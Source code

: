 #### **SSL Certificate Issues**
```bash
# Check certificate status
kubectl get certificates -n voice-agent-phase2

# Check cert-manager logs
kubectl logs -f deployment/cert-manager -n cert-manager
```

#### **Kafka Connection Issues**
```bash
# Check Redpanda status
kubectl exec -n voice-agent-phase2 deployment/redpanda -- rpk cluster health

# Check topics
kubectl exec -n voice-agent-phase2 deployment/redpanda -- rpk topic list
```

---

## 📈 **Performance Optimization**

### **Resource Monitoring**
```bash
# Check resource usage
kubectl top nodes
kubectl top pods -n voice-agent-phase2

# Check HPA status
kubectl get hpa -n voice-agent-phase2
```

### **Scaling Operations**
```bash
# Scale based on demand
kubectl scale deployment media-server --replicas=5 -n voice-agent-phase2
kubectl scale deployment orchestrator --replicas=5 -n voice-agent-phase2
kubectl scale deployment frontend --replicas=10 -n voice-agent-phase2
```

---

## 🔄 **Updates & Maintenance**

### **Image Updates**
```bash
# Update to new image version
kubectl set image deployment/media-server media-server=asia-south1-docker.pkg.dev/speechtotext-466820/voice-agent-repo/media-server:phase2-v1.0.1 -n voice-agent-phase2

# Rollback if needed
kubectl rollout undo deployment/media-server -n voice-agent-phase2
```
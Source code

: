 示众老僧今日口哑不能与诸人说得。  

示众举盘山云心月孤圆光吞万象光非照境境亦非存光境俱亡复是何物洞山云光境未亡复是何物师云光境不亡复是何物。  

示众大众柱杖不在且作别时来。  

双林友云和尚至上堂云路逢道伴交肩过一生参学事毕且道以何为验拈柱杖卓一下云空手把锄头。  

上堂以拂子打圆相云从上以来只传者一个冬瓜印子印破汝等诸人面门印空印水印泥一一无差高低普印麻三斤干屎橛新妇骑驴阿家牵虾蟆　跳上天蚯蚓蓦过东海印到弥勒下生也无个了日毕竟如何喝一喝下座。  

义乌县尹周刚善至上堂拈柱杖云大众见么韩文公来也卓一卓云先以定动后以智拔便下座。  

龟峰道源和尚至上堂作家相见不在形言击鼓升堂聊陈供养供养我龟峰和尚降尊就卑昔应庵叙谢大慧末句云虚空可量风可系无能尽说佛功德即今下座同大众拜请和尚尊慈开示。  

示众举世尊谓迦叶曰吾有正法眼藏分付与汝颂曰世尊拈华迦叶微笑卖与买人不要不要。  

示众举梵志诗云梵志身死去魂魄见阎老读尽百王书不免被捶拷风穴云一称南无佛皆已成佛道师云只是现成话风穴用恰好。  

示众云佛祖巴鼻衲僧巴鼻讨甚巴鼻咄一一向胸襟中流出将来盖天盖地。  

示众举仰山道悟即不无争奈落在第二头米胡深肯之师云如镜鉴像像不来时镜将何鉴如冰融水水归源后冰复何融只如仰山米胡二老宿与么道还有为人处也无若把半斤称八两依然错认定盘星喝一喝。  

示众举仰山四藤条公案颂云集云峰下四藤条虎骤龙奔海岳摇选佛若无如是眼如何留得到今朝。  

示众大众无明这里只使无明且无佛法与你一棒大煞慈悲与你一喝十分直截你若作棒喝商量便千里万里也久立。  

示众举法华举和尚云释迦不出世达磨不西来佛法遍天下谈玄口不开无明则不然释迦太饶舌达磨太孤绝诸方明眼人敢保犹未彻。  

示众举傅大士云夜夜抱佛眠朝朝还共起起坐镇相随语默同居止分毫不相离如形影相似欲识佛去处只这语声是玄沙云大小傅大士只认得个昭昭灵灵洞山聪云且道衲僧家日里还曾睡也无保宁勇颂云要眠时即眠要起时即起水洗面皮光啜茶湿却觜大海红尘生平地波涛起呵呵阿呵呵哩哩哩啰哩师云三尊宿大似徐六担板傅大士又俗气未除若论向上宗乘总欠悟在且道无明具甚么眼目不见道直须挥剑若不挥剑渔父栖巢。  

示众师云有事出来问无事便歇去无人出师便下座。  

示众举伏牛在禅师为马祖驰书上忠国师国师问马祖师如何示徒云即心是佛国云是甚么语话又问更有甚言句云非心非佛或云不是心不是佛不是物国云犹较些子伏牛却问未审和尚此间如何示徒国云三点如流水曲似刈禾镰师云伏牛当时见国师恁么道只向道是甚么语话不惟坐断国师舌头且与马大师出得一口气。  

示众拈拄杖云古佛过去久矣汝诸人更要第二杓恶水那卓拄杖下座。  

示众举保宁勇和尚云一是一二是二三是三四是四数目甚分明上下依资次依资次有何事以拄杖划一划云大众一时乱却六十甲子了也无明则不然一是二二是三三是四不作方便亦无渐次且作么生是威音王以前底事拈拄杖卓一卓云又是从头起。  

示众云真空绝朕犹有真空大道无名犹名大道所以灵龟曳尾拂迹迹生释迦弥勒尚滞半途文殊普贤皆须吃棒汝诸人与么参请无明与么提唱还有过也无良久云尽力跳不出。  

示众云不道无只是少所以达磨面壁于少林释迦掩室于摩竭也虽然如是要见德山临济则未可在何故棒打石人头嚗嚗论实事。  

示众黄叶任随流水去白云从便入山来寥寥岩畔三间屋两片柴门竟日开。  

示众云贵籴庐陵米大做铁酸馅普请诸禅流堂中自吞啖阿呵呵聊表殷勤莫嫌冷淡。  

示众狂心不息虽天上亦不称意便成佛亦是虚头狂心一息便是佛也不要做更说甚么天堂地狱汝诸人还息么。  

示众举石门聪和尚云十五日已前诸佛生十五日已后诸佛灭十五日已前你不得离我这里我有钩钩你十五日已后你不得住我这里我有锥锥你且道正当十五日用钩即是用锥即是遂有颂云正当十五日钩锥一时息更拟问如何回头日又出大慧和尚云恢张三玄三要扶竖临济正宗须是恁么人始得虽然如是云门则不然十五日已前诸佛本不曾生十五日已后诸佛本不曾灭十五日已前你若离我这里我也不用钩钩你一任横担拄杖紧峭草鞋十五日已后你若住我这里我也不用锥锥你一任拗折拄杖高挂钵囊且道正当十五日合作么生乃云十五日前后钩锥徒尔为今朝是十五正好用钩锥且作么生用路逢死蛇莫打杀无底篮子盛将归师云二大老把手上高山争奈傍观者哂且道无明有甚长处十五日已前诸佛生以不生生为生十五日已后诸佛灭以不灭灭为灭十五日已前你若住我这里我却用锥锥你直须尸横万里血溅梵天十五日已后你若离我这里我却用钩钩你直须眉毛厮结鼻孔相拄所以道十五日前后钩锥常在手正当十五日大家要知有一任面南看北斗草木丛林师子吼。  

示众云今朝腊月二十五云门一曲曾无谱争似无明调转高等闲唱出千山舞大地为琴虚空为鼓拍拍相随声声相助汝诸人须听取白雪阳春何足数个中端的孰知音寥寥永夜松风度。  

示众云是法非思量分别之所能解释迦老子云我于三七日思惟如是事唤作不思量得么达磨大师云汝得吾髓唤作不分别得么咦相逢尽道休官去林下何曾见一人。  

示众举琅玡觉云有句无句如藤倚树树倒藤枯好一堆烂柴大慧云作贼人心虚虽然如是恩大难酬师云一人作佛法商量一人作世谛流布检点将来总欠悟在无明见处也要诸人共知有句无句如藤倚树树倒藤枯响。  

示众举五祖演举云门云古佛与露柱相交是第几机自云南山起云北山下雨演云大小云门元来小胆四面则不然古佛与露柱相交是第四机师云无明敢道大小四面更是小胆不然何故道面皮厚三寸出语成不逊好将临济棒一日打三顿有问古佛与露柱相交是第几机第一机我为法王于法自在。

WHAT THE TASK REQUIRES ::
Lines holding "Updates" in the material above are to be reported.

WRITTEN RESPONSE ::
## 🔄 **Updates & Maintenance**
### **Image Updates**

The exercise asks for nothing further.